# Do you think it would be fun to outrun the cops in a car?



## PowerShell (Feb 3, 2013)

Do you think it would be fun out outrun the cops in your car?


----------



## Volant (Oct 5, 2013)

No, because once they do catch up to you, you're going to be in a heap o' trouble. However, sitting in your fancy car and outrunning cops on the various _Need for Speed_ games is amusing.


----------



## PowerShell (Feb 3, 2013)

Volant said:


> No, because once they do catch up to you, you're going to be in a heap o' trouble. However, sitting in your fancy car and outrunning cops on the various _Need for Speed_ games is amusing.


I guess the biggest thing is having a car you know you could get away with or if it was the 1970's and you didn't get in trouble. That would make it more fun. I've heard how many stories about back in the day and it just sounds like it would be a lot of fun.


----------



## gracElizabeth (Mar 26, 2013)

If I completely got away with it with no consequences and without harming anyone, fuck yeah. Otherwise hell no.


----------



## Volant (Oct 5, 2013)

PowerShell said:


> I guess the biggest thing is having a car you know you could get away with or if it was the 1970's and you didn't get in trouble. That would make it more fun. I've heard how many stories about back in the day and it just sounds like it would be a lot of fun.

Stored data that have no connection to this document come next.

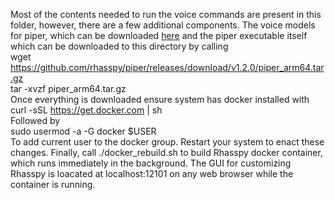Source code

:Most of the contents needed to run the voice commands are present in this folder, however, there are a few additional components. The voice models for piper, which can be downloaded [here](https://github.com/rhasspy/piper/blob/master/VOICES.md)
and the piper executable itself which can be downloaded to this directory by calling \
wget https://github.com/rhasspy/piper/releases/download/v1.2.0/piper_arm64.tar.gz \
tar -xvzf piper_arm64.tar.gz \
Once everything is downloaded ensure system has docker installed with\
curl -sSL https://get.docker.com | sh\
Followed by\
sudo usermod -a -G docker $USER\
To add current user to the docker group. Restart your system to enact these changes.
Finally, call ./docker_rebuild.sh to build Rhasspy docker container, which runs immediately in the background. The GUI for customizing Rhasspy is loacated at localhost:12101 on any web browser while the container is running.
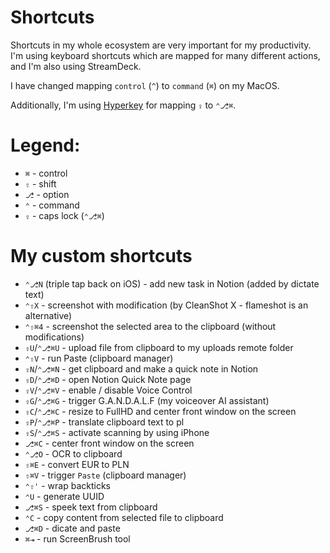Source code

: # Shortcuts
Shortcuts in my whole ecosystem are very important for my productivity. I'm using keyboard shortcuts which are mapped for
many different actions, and I'm also using StreamDeck.

I have changed mapping `control` (`^`) to `command` (`⌘`) on my MacOS.

Additionally, I'm using [Hyperkey](https://hyperkey.app/) for mapping `⇪` to `⌃⎇⌘`.


# Legend:

* `⌘` - control
* `⇧` - shift
* `⎇` - option
* `⌃` - command
* `⇪` - caps lock (`⌃⎇⌘`)


# My custom shortcuts

* `⌃⎇N` (triple tap back on iOS) - add new task in Notion (added by dictate text)
* `⌃⇧X` - screenshot with modification (by CleanShot X - flameshot is an alternative)
* `⌃⇧⌘4` - screenshot the selected area to the clipboard (without modifications)
* `⇪U`/`⌃⎇⌘U` - upload file from clipboard to my uploads remote folder
* `⌃⇧V` - run Paste (clipboard manager)
* `⇪N`/`⌃⎇⌘N` - get clipboard and make a quick note in Notion
* `⇪D`/`⌃⎇⌘D` - open Notion Quick Note page
* `⇪V`/`⌃⎇⌘V` - enable / disable Voice Control
* `⇪G`/`⌃⎇⌘G` - trigger G.A.N.D.A.L.F (my voiceover AI assistant)
* `⇪C`/`⌃⎇⌘C` - resize to FullHD and center front window on the screen
* `⇪P`/`⌃⎇⌘P` - translate clipboard text to pl
* `⇪S`/`⌃⎇⌘S` - activate scanning by using iPhone
* `⎇⌘C` - center front window on the screen
* `⌃⎇O` - OCR to clipboard
* `⇧⌘E` - convert EUR to PLN
* `⇧⌘V` - trigger `Paste` (clipboard manager)
* `⌃⇧'` - wrap backticks
* `⌃U` - generate UUID
* `⎇⌘S` - speek text from clipboard
* `⌃C` - copy content from selected file to clipboard
* `⎇⌘D` - dicate and paste
* `⌘⇥` - run ScreenBrush tool
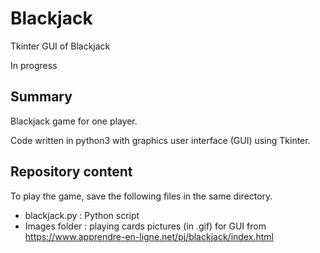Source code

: # Blackjack
Tkinter GUI of Blackjack

In progress

## Summary

Blackjack game for one player.

Code written in python3 with graphics user interface (GUI) using Tkinter.

## Repository content

To play the game, save the following files in the same directory.

* blackjack.py : Python script
* Images folder : playing cards pictures (in .gif) for GUI from https://www.apprendre-en-ligne.net/pj/blackjack/index.html



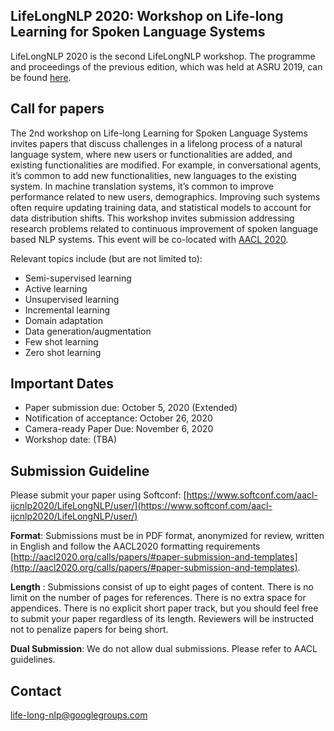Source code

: ## LifeLongNLP 2020: Workshop on Life-long Learning for Spoken Language Systems

LifeLongNLP 2020 is the second LifeLongNLP workshop. The programme and proceedings of the previous edition, which was held at ASRU 2019, can be found [here](https://sites.google.com/view/life-long-learning-asru19/).

## Call for papers 

The 2nd workshop on Life-long Learning for Spoken Language Systems invites papers that discuss challenges in a lifelong process of a natural language system, where new users or functionalities are added, and existing functionalities are modified. For example, in conversational agents, it’s common to add new functionalities, new languages to the existing system. In machine translation systems, it’s common to improve performance related to new users, demographics. Improving such systems often require updating training data, and statistical models to account for data distribution shifts. This workshop invites submission addressing research problems related to continuous improvement of spoken language based NLP systems. This event will be co-located with [AACL 2020](http://aacl2020.org/). 

Relevant topics include (but are not limited to): 

- Semi-supervised learning
- Active learning
- Unsupervised learning
- Incremental learning
- Domain adaptation
- Data generation/augmentation
- Few shot learning
- Zero shot learning

## Important Dates 

- Paper submission due: October 5, 2020 (Extended)
- Notification of acceptance: October 26, 2020 
- Camera-ready Paper Due: November 6, 2020 
- Workshop date: (TBA) 

## Submission Guideline  

Please submit your paper using Softconf: [https://www.softconf.com/aacl-ijcnlp2020/LifeLongNLP/user/](https://www.softconf.com/aacl-ijcnlp2020/LifeLongNLP/user/)

**Format**: Submissions must be in PDF format, anonymized for review, written in English and follow the AACL2020 formatting requirements [http://aacl2020.org/calls/papers/#paper-submission-and-templates](http://aacl2020.org/calls/papers/#paper-submission-and-templates). 

**Length** : Submissions consist of up to eight pages of content. There is no limit on the number of pages for references. There is no extra space for appendices. There is no explicit short paper track, but you should feel free to submit your paper regardless of its length. Reviewers will be instructed not to penalize papers for being short.

**Dual Submission**: We do not allow dual submissions. Please refer to AACL guidelines. 

## Contact 

<life-long-nlp@googlegroups.com>

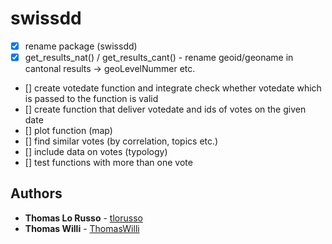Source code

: # swissdd


- [x] rename package (swissdd)
- [x] get_results_nat() / get_results_cant() - rename geoid/geoname in cantonal results -> geoLevelNummer etc.
- [] create votedate function and integrate check whether votedate which is passed to the function is valid
- [] create function that deliver votedate and ids of votes on the given date
- [] plot function (map)
- [] find similar votes (by correlation, topics etc.)
- [] include data on votes (typology)
- [] test functions with more than one vote

## Authors

* **Thomas Lo Russo** - [tlorusso](https://github.com/tlorusso)
* **Thomas Willi** - [ThomasWilli](https://github.com/ThomasWilli)


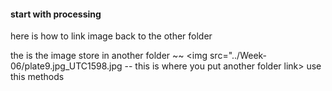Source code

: #### start with processing
here is how to link image back to the other folder

the is the image store in another folder ~~ <img src="../Week-06/plate9.jpg_UTC1598.jpg -- this is where you put another folder link>
use this methods
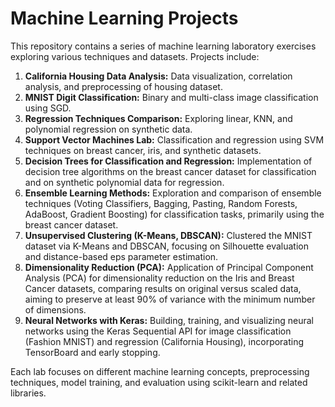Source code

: # Machine Learning Projects

This repository contains a series of machine learning laboratory exercises exploring various techniques and datasets. Projects include:

1.  **California Housing Data Analysis:** Data visualization, correlation analysis, and preprocessing of housing dataset.
2.  **MNIST Digit Classification:** Binary and multi-class image classification using SGD.
3.  **Regression Techniques Comparison:** Exploring linear, KNN, and polynomial regression on synthetic data.
4.  **Support Vector Machines Lab:** Classification and regression using SVM techniques on breast cancer, iris, and synthetic datasets.
5.  **Decision Trees for Classification and Regression:** Implementation of decision tree algorithms on the breast cancer dataset for classification and on synthetic polynomial data for regression.
6.  **Ensemble Learning Methods:** Exploration and comparison of ensemble techniques (Voting Classifiers, Bagging, Pasting, Random Forests, AdaBoost, Gradient Boosting) for classification tasks, primarily using the breast cancer dataset.
7.  **Unsupervised Clustering (K-Means, DBSCAN):** Clustered the MNIST dataset via K-Means and DBSCAN, focusing on Silhouette evaluation and distance-based eps parameter estimation.
8.  **Dimensionality Reduction (PCA):** Application of Principal Component Analysis (PCA) for dimensionality reduction on the Iris and Breast Cancer datasets, comparing results on original versus scaled data, aiming to preserve at least 90% of variance with the minimum number of dimensions.
9.  **Neural Networks with Keras:** Building, training, and visualizing neural networks using the Keras Sequential API for image classification (Fashion MNIST) and regression (California Housing), incorporating TensorBoard and early stopping.

Each lab focuses on different machine learning concepts, preprocessing techniques, model training, and evaluation using scikit-learn and related libraries.

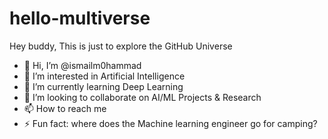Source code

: # hello-multiverse
Hey buddy, This is just to explore the GitHub Universe

- 👋 Hi, I’m @ismailm0hammad
- 👀 I’m interested in Artificial Intelligence
- 🌱 I’m currently learning Deep Learning
- 💞️ I’m looking to collaborate on AI/ML Projects & Research
- 📫 How to reach me 
- ⚡ Fun fact: where does the Machine learning engineer go for camping? 
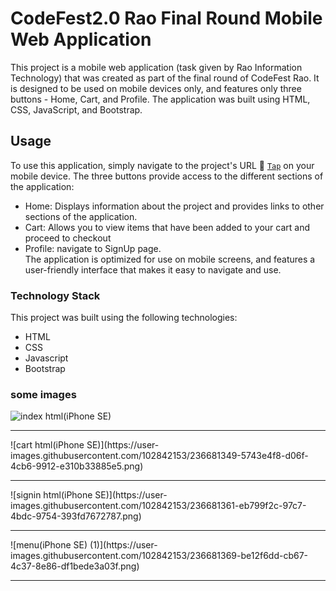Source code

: # CodeFest2.0 Rao Final Round Mobile Web Application    
This project is a mobile web application (task given by Rao Information Technology) that was created as part of the final round of CodeFest Rao. It is designed to be used on mobile devices only, and features only three buttons - Home, Cart, and Profile. The application was built using HTML, CSS, JavaScript, and Bootstrap.    

## Usage  
To use this application, simply navigate to the project's URL 🔗 [`Tap`](https://harrshhpattell.github.io/codefest2.0-Final/)  on your mobile device. The three buttons provide access to the different sections of the application:   

- Home: Displays information about the project and provides links to other sections of the application.       
- Cart: Allows you to view items that have been added to your cart and proceed to checkout     
- Profile: navigate to SignUp page.     
The application is optimized for use on mobile screens, and features a user-friendly interface that makes it easy to navigate and use.    
### Technology Stack     
This project was built using the following technologies:
- HTML
- CSS 
- Javascript
- Bootstrap    
### some images
![index html(iPhone SE)](https://user-images.githubusercontent.com/102842153/236681314-ad2c052e-6d38-4fcd-8719-7c2af339589f.png)
<hr>      
![cart html(iPhone SE)](https://user-images.githubusercontent.com/102842153/236681349-5743e4f8-d06f-4cb6-9912-e310b33885e5.png)
<hr>        
![signin html(iPhone SE)](https://user-images.githubusercontent.com/102842153/236681361-eb799f2c-97c7-4bdc-9754-393fd7672787.png)
<hr>       
![menu(iPhone SE) (1)](https://user-images.githubusercontent.com/102842153/236681369-be12f6dd-cb67-4c37-8e86-df1bede3a03f.png)
<hr>       
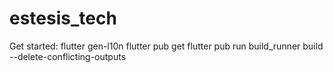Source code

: # estesis_tech

Get started:
flutter gen-l10n
flutter pub get
flutter pub run build_runner build --delete-conflicting-outputs

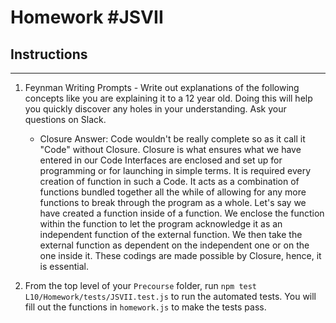 # Homework #JSVII

## Instructions
---
1. Feynman Writing Prompts - Write out explanations of the following concepts like you are explaining it to a 12 year old.  Doing this will help you quickly discover any holes in your understanding.  Ask your questions on Slack.

	* Closure
		Answer: Code wouldn't be really complete so as it call it "Code" without Closure. Closure is what ensures what we have entered in our Code Interfaces are enclosed and set up for programming or for launching in simple terms. It is required every creation of function in such a Code. It acts as a combination of functions bundled together all the while of allowing for any more functions to break through the program as a whole. Let's say we have created a function inside of a function. We enclose the function within the function to let the program acknowledge it as an independent function of the external function. We then take the external function as dependent on the independent one or on the one inside it. These codings are made possible by Closure, hence, it is essential.

2. From the top level of your `Precourse` folder, run `npm test L10/Homework/tests/JSVII.test.js` to run the automated tests. You will fill out the functions in `homework.js` to make the tests pass.
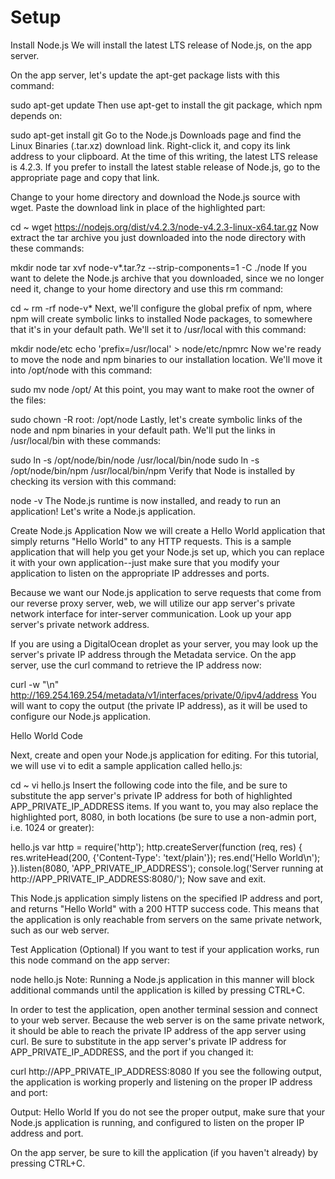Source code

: # Setup
Install Node.js
We will install the latest LTS release of Node.js, on the app server.

On the app server, let's update the apt-get package lists with this command:

sudo apt-get update
Then use apt-get to install the git package, which npm depends on:

sudo apt-get install git
Go to the Node.js Downloads page and find the Linux Binaries (.tar.xz) download link. Right-click it, and copy its link address to your clipboard. At the time of this writing, the latest LTS release is 4.2.3. If you prefer to install the latest stable release of Node.js, go to the appropriate page and copy that link.

Change to your home directory and download the Node.js source with wget. Paste the download link in place of the highlighted part:

cd ~
wget https://nodejs.org/dist/v4.2.3/node-v4.2.3-linux-x64.tar.gz
Now extract the tar archive you just downloaded into the node directory with these commands:

mkdir node
tar xvf node-v*.tar.?z --strip-components=1 -C ./node
If you want to delete the Node.js archive that you downloaded, since we no longer need it, change to your home directory and use this rm command:

cd ~
rm -rf node-v*
Next, we'll configure the global prefix of npm, where npm will create symbolic links to installed Node packages, to somewhere that it's in your default path. We'll set it to /usr/local with this command:

mkdir node/etc
echo 'prefix=/usr/local' > node/etc/npmrc
Now we're ready to move the node and npm binaries to our installation location. We'll move it into /opt/node with this command:

sudo mv node /opt/
At this point, you may want to make root the owner of the files:

sudo chown -R root: /opt/node
Lastly, let's create symbolic links of the node and npm binaries in your default path. We'll put the links in /usr/local/bin with these commands:

sudo ln -s /opt/node/bin/node /usr/local/bin/node
sudo ln -s /opt/node/bin/npm /usr/local/bin/npm
Verify that Node is installed by checking its version with this command:

node -v
The Node.js runtime is now installed, and ready to run an application! Let's write a Node.js application.

Create Node.js Application
Now we will create a Hello World application that simply returns "Hello World" to any HTTP requests. This is a sample application that will help you get your Node.js set up, which you can replace it with your own application--just make sure that you modify your application to listen on the appropriate IP addresses and ports.

Because we want our Node.js application to serve requests that come from our reverse proxy server, web, we will utilize our app server's private network interface for inter-server communication. Look up your app server's private network address.

If you are using a DigitalOcean droplet as your server, you may look up the server's private IP address through the Metadata service. On the app server, use the curl command to retrieve the IP address now:

curl -w "\n" http://169.254.169.254/metadata/v1/interfaces/private/0/ipv4/address 
You will want to copy the output (the private IP address), as it will be used to configure our Node.js application.

Hello World Code

Next, create and open your Node.js application for editing. For this tutorial, we will use vi to edit a sample application called hello.js:

cd ~
vi hello.js
Insert the following code into the file, and be sure to substitute the app server's private IP address for both of highlighted APP_PRIVATE_IP_ADDRESS items. If you want to, you may also replace the highlighted port, 8080, in both locations (be sure to use a non-admin port, i.e. 1024 or greater):

hello.js
var http = require('http');
http.createServer(function (req, res) {
  res.writeHead(200, {'Content-Type': 'text/plain'});
  res.end('Hello World\n');
}).listen(8080, 'APP_PRIVATE_IP_ADDRESS');
console.log('Server running at http://APP_PRIVATE_IP_ADDRESS:8080/');
Now save and exit.

This Node.js application simply listens on the specified IP address and port, and returns "Hello World" with a 200 HTTP success code. This means that the application is only reachable from servers on the same private network, such as our web server.

Test Application (Optional)
If you want to test if your application works, run this node command on the app server:

node hello.js
Note: Running a Node.js application in this manner will block additional commands until the application is killed by pressing CTRL+C.

In order to test the application, open another terminal session and connect to your web server. Because the web server is on the same private network, it should be able to reach the private IP address of the app server using curl. Be sure to substitute in the app server's private IP address for APP_PRIVATE_IP_ADDRESS, and the port if you changed it:

curl http://APP_PRIVATE_IP_ADDRESS:8080
If you see the following output, the application is working properly and listening on the proper IP address and port:

Output:
Hello World
If you do not see the proper output, make sure that your Node.js application is running, and configured to listen on the proper IP address and port.

On the app server, be sure to kill the application (if you haven't already) by pressing CTRL+C.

Brings to mind _The Dukes of Hazzard_ and _Ferris Bueller's Day Off _in the spirit of joyrides in various automobiles, but other than that, I don't think I could or would want to outrun any cops. XD It's not terribly appealing to me, but that's just me.


----------



## PowerShell (Feb 3, 2013)

Volant said:


> Brings to mind _The Dukes of Hazzard_ and _Ferris Bueller's Day Off _in the spirit of joyrides in various automobiles, but other than that, I don't think I could or would want to outrun any cops. XD It's not terribly appealing to me, but that's just me.


Yes it would be like Dukes of Hazard.


----------



## JTHearts (Aug 6, 2013)

No, that would be scary D:


----------



## SnowFairy (Nov 21, 2011)

No. Even if you got away they could still use dash cam footage to view your license plate #, which they could then use to track you down at home.


----------



## WildImagineer (Jan 25, 2013)

The question wasn't what are the consequences of outrunning a cop, it was would you enjoy it; does it meet the levels of your hedonistic criterion, read: in that moment. He pointed out that we are also assuming no consequences to help sterilize your plagued brains that move outside that realm too quickly, but that didn't work. I swear people have a serious problem correctly interpreting questions now a days. 

My answer: Yes, driving fast is an adrenaline inducing good time, so being chased only pumps your endocrine system harder.


----------



## dragthewaters (Feb 9, 2013)

No. It would be terrifying and I'd worry about my car being recognized afterwards. Running from the cops in Grand Theft Auto is about as close to it as I'm willing to get.


----------



## Toru Okada (May 10, 2011)

No, I drive a Chevrolet Malibu and it's a piece of ghetto shit and god I just hate the shit out of that car


----------



## ATLeow (Jun 2, 2013)

Since real life is clearly very similar to both The Dukes of Hazzard and Need for Speed, yes.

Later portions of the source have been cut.